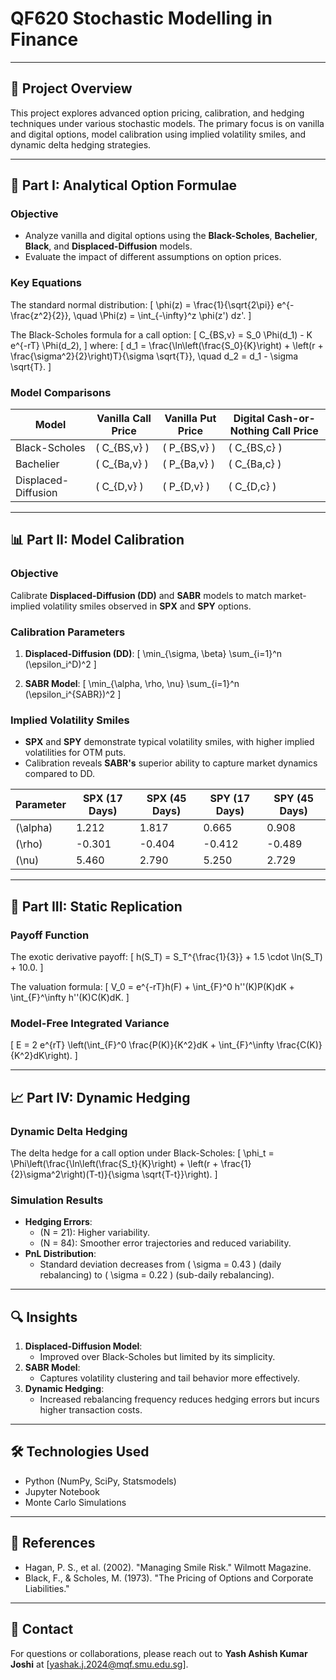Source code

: # QF620 Stochastic Modelling in Finance

---

## 📖 **Project Overview**
This project explores advanced option pricing, calibration, and hedging techniques under various stochastic models. The primary focus is on vanilla and digital options, model calibration using implied volatility smiles, and dynamic delta hedging strategies.

---

## 🧩 **Part I: Analytical Option Formulae**
### **Objective**
- Analyze vanilla and digital options using the **Black-Scholes**, **Bachelier**, **Black**, and **Displaced-Diffusion** models.
- Evaluate the impact of different assumptions on option prices.

### **Key Equations**
The standard normal distribution:
\[
\phi(z) = \frac{1}{\sqrt{2\pi}} e^{-\frac{z^2}{2}}, \quad \Phi(z) = \int_{-\infty}^z \phi(z') dz'.
\]

The Black-Scholes formula for a call option:
\[
C_{BS,v} = S_0 \Phi(d_1) - K e^{-rT} \Phi(d_2),
\]
where:
\[
d_1 = \frac{\ln\left(\frac{S_0}{K}\right) + \left(r + \frac{\sigma^2}{2}\right)T}{\sigma \sqrt{T}}, \quad d_2 = d_1 - \sigma \sqrt{T}.
\]

### **Model Comparisons**
| **Model**               | **Vanilla Call Price** | **Vanilla Put Price** | **Digital Cash-or-Nothing Call Price** |
|--------------------------|------------------------|-----------------------|---------------------------------------|
| Black-Scholes            | \( C_{BS,v} \)       | \( P_{BS,v} \)       | \( C_{BS,c} \)                       |
| Bachelier                | \( C_{Ba,v} \)       | \( P_{Ba,v} \)       | \( C_{Ba,c} \)                       |
| Displaced-Diffusion      | \( C_{D,v} \)        | \( P_{D,v} \)        | \( C_{D,c} \)                        |

---

## 📊 **Part II: Model Calibration**

### **Objective**
Calibrate **Displaced-Diffusion (DD)** and **SABR** models to match market-implied volatility smiles observed in **SPX** and **SPY** options.

### **Calibration Parameters**
1. **Displaced-Diffusion (DD)**:
   \[
   \min_{\sigma, \beta} \sum_{i=1}^n (\epsilon_i^D)^2
   \]

2. **SABR Model**:
   \[
   \min_{\alpha, \rho, \nu} \sum_{i=1}^n (\epsilon_i^{SABR})^2
   \]

### **Implied Volatility Smiles**
- **SPX** and **SPY** demonstrate typical volatility smiles, with higher implied volatilities for OTM puts.
- Calibration reveals **SABR's** superior ability to capture market dynamics compared to DD.

| Parameter | SPX (17 Days) | SPX (45 Days) | SPY (17 Days) | SPY (45 Days) |
|-----------|---------------|---------------|---------------|---------------|
| \(\alpha\) | 1.212         | 1.817         | 0.665         | 0.908         |
| \(\rho\)   | -0.301        | -0.404        | -0.412        | -0.489        |
| \(\nu\)    | 5.460         | 2.790         | 5.250         | 2.729         |

---

## 🔄 **Part III: Static Replication**
### **Payoff Function**
The exotic derivative payoff:
\[
h(S_T) = S_T^{\frac{1}{3}} + 1.5 \cdot \ln(S_T) + 10.0.
\]

The valuation formula:
\[
V_0 = e^{-rT}h(F) + \int_{F}^0 h''(K)P(K)dK + \int_{F}^\infty h''(K)C(K)dK.
\]

### **Model-Free Integrated Variance**
\[
E = 2 e^{rT} \left(\int_{F}^0 \frac{P(K)}{K^2}dK + \int_{F}^\infty \frac{C(K)}{K^2}dK\right).
\]

---

## 📈 **Part IV: Dynamic Hedging**
### **Dynamic Delta Hedging**
The delta hedge for a call option under Black-Scholes:
\[
\phi_t = \Phi\left(\frac{\ln\left(\frac{S_t}{K}\right) + \left(r + \frac{1}{2}\sigma^2\right)(T-t)}{\sigma \sqrt{T-t}}\right).
\]

### **Simulation Results**
- **Hedging Errors**:
  - \(N = 21\): Higher variability.
  - \(N = 84\): Smoother error trajectories and reduced variability.
- **PnL Distribution**:
  - Standard deviation decreases from \( \sigma = 0.43 \) (daily rebalancing) to \( \sigma = 0.22 \) (sub-daily rebalancing).

---

## 🔍 **Insights**
1. **Displaced-Diffusion Model**:
   - Improved over Black-Scholes but limited by its simplicity.
2. **SABR Model**:
   - Captures volatility clustering and tail behavior more effectively.
3. **Dynamic Hedging**:
   - Increased rebalancing frequency reduces hedging errors but incurs higher transaction costs.

---

## 🛠 **Technologies Used**
- Python (NumPy, SciPy, Statsmodels)
- Jupyter Notebook
- Monte Carlo Simulations

---

## 📜 **References**
- Hagan, P. S., et al. (2002). "Managing Smile Risk." Wilmott Magazine.
- Black, F., & Scholes, M. (1973). "The Pricing of Options and Corporate Liabilities."

---

## 💬 **Contact**
For questions or collaborations, please reach out to **Yash Ashish Kumar Joshi** at [yashak.j.2024@mqf.smu.edu.sg].
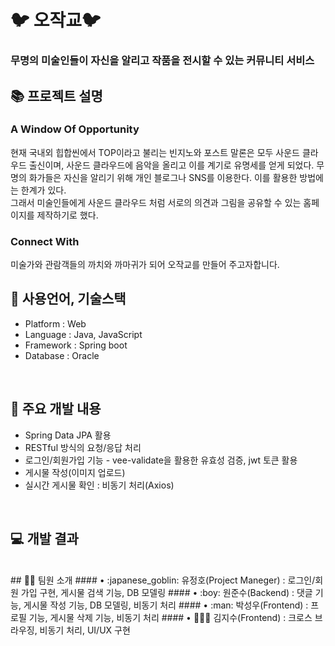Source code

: # :bird: 오작교:bird:
### 무명의 미술인들이 자신을 알리고 작품을 전시할 수 있는 커뮤니티 서비스

## 📚 프로젝트 설명
### <strong> A Window Of Opportunity <br> </strong>
현재 국내외 힙합씬에서 TOP이라고 불리는 빈지노와 포스트 말론은 모두 사운드 클라우드 출신이며, 사운드 클라우드에 음악을 올리고 이를 계기로 유명세를 얻게 되었다.
무명의 화가들은 자신을 알리기 위해 개인 블로그나 SNS를 이용한다. 이를 활용한 방법에는 한계가 있다.  
그래서 미술인들에게 사운드 클라우드 처럼 서로의 의견과 그림을 공유할 수 있는 홈페이지를 제작하기로 했다.

### <strong> Connect With<br>  </strong>
미술가와 관람객들의 까치와 까마귀가 되어 오작교를 만들어 주고자합니다.
<br>

## 📝 사용언어, 기술스택
- Platform : Web
- Language : Java, JavaScript
- Framework : Spring boot
- Database : Oracle
<br>

## :hammer: 주요 개발 내용
- Spring Data JPA 활용
- RESTful 방식의 요청/응답 처리
- 로그인/회원가입 기능 - vee-validate을 활용한 유효성 검증, jwt 토큰 활용
- 게시물 작성(이미지 업로드)
- 실시간 게시물 확인 : 비동기 처리(Axios)  
<br>

## :computer: 개발 결과


<br>
## 👩‍💻 팀원 소개
#### • :japanese_goblin: 유정호(Project Maneger) : 로그인/회원 가입 구현, 게시물 검색 기능, DB 모델링 
#### • :boy: 원준수(Backend) : 댓글 기능, 게시물 작성 기능, DB 모델링, 비동기 처리
#### • :man: 박성우(Frontend) : 프로필 기능, 게시물 삭제 기능, 비동기 처리
#### • 👩🏻‍🦰 김지수(Frontend) : 크로스 브라우징, 비동기 처리, UI/UX 구현 

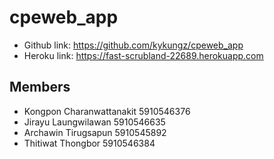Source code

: # cpeweb_app
- Github link: https://github.com/kykungz/cpeweb_app
- Heroku link: https://fast-scrubland-22689.herokuapp.com
## Members
- Kongpon Charanwattanakit 5910546376
- Jirayu Laungwilawan 5910546635
- Archawin Tirugsapun 5910545892
- Thitiwat Thongbor 5910546384
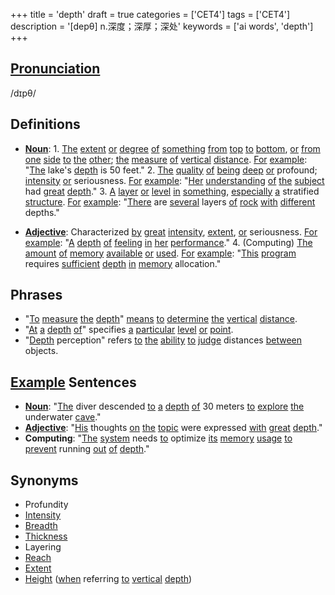 +++
title = 'depth'
draft = true
categories = ['CET4']
tags = ['CET4']
description = '[depθ] n.深度；深厚；深处'
keywords = ['ai words', 'depth']
+++

## [Pronunciation](/post/pronunciation/)
/dɪpθ/

## Definitions
- **[Noun](/post/noun/)**: 1. [The](/post/the/) [extent](/post/extent/) [or](/post/or/) [degree](/post/degree/) [of](/post/of/) [something](/post/something/) [from](/post/from/) [top](/post/top/) [to](/post/to/) [bottom](/post/bottom/), [or](/post/or/) [from](/post/from/) [one](/post/one/) [side](/post/side/) [to](/post/to/) [the](/post/the/) [other](/post/other/); [the](/post/the/) [measure](/post/measure/) [of](/post/of/) [vertical](/post/vertical/) [distance](/post/distance/). [For](/post/for/) [example](/post/example/): "[The](/post/the/) lake's [depth](/post/depth/) is 50 feet."
   2. [The](/post/the/) [quality](/post/quality/) [of](/post/of/) [being](/post/being/) [deep](/post/deep/) [or](/post/or/) profound; [intensity](/post/intensity/) [or](/post/or/) seriousness. [For](/post/for/) [example](/post/example/): "[Her](/post/her/) [understanding](/post/understanding/) [of](/post/of/) [the](/post/the/) [subject](/post/subject/) had [great](/post/great/) [depth](/post/depth/)."
   3. [A](/post/a/) [layer](/post/layer/) [or](/post/or/) [level](/post/level/) [in](/post/in/) [something](/post/something/), [especially](/post/especially/) [a](/post/a/) stratified [structure](/post/structure/). [For](/post/for/) [example](/post/example/): "[There](/post/there/) are [several](/post/several/) layers [of](/post/of/) [rock](/post/rock/) [with](/post/with/) [different](/post/different/) depths."

- **[Adjective](/post/adjective/)**: Characterized [by](/post/by/) [great](/post/great/) [intensity](/post/intensity/), [extent](/post/extent/), [or](/post/or/) seriousness. [For](/post/for/) [example](/post/example/): "[A](/post/a/) [depth](/post/depth/) [of](/post/of/) [feeling](/post/feeling/) [in](/post/in/) [her](/post/her/) [performance](/post/performance/)."
   4. (Computing) [The](/post/the/) [amount](/post/amount/) [of](/post/of/) [memory](/post/memory/) [available](/post/available/) [or](/post/or/) [used](/post/used/). [For](/post/for/) [example](/post/example/): "[This](/post/this/) [program](/post/program/) requires [sufficient](/post/sufficient/) [depth](/post/depth/) [in](/post/in/) [memory](/post/memory/) allocation."

## Phrases
- "[To](/post/to/) [measure](/post/measure/) [the](/post/the/) [depth](/post/depth/)" [means](/post/means/) [to](/post/to/) [determine](/post/determine/) [the](/post/the/) [vertical](/post/vertical/) [distance](/post/distance/).
- "[At](/post/at/) [a](/post/a/) [depth](/post/depth/) [of](/post/of/)" specifies [a](/post/a/) [particular](/post/particular/) [level](/post/level/) [or](/post/or/) [point](/post/point/).
- "[Depth](/post/depth/) perception" refers [to](/post/to/) [the](/post/the/) [ability](/post/ability/) [to](/post/to/) [judge](/post/judge/) distances [between](/post/between/) objects.

## [Example](/post/example/) Sentences
- **[Noun](/post/noun/)**: "[The](/post/the/) diver descended [to](/post/to/) [a](/post/a/) [depth](/post/depth/) [of](/post/of/) 30 meters [to](/post/to/) [explore](/post/explore/) [the](/post/the/) underwater [cave](/post/cave/)."
- **[Adjective](/post/adjective/)**: "[His](/post/his/) thoughts [on](/post/on/) [the](/post/the/) [topic](/post/topic/) were expressed [with](/post/with/) [great](/post/great/) [depth](/post/depth/)."
- **Computing**: "[The](/post/the/) [system](/post/system/) needs [to](/post/to/) optimize [its](/post/its/) [memory](/post/memory/) [usage](/post/usage/) [to](/post/to/) [prevent](/post/prevent/) running [out](/post/out/) [of](/post/of/) [depth](/post/depth/)."

## Synonyms
- Profundity
- [Intensity](/post/intensity/)
- [Breadth](/post/breadth/)
- [Thickness](/post/thickness/)
- Layering
- [Reach](/post/reach/)
- [Extent](/post/extent/)
- [Height](/post/height/) ([when](/post/when/) referring [to](/post/to/) [vertical](/post/vertical/) [depth](/post/depth/))
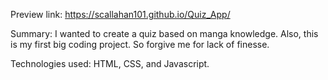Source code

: Preview link: https://scallahan101.github.io/Quiz_App/

Summary: I wanted to create a quiz based on manga knowledge. Also, this is my first big coding project. So forgive me for lack of finesse.  

Technologies used: HTML, CSS, and Javascript.

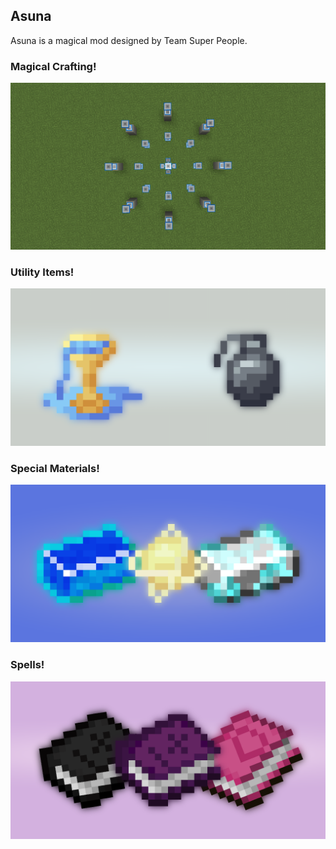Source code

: ## Asuna

Asuna is a magical mod designed by Team Super People.

### Magical Crafting!
![](resources/altar.png)

### Utility Items!
![](resources/utility_items.png)

### Special Materials!
![](resources/materials.png)

### Spells!
![](resources/spells.png)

#### EXERCISE GOAL:
Restate word for word the entries above, starting at the line with "- \(N = 21\): Higher variability." and ending at the line with "## 💬 **Contact**", inclusive, and no others.

#### TASK SOLUTION:
  - \(N = 21\): Higher variability.
  - \(N = 84\): Smoother error trajectories and reduced variability.
- **PnL Distribution**:
  - Standard deviation decreases from \( \sigma = 0.43 \) (daily rebalancing) to \( \sigma = 0.22 \) (sub-daily rebalancing).

---

## 🔍 **Insights**
1. **Displaced-Diffusion Model**:
   - Improved over Black-Scholes but limited by its simplicity.
2. **SABR Model**:
   - Captures volatility clustering and tail behavior more effectively.
3. **Dynamic Hedging**:
   - Increased rebalancing frequency reduces hedging errors but incurs higher transaction costs.

---

## 🛠 **Technologies Used**
- Python (NumPy, SciPy, Statsmodels)
- Jupyter Notebook
- Monte Carlo Simulations

---

## 📜 **References**
- Hagan, P. S., et al. (2002). "Managing Smile Risk." Wilmott Magazine.
- Black, F., & Scholes, M. (1973). "The Pricing of Options and Corporate Liabilities."

---

## 💬 **Contact**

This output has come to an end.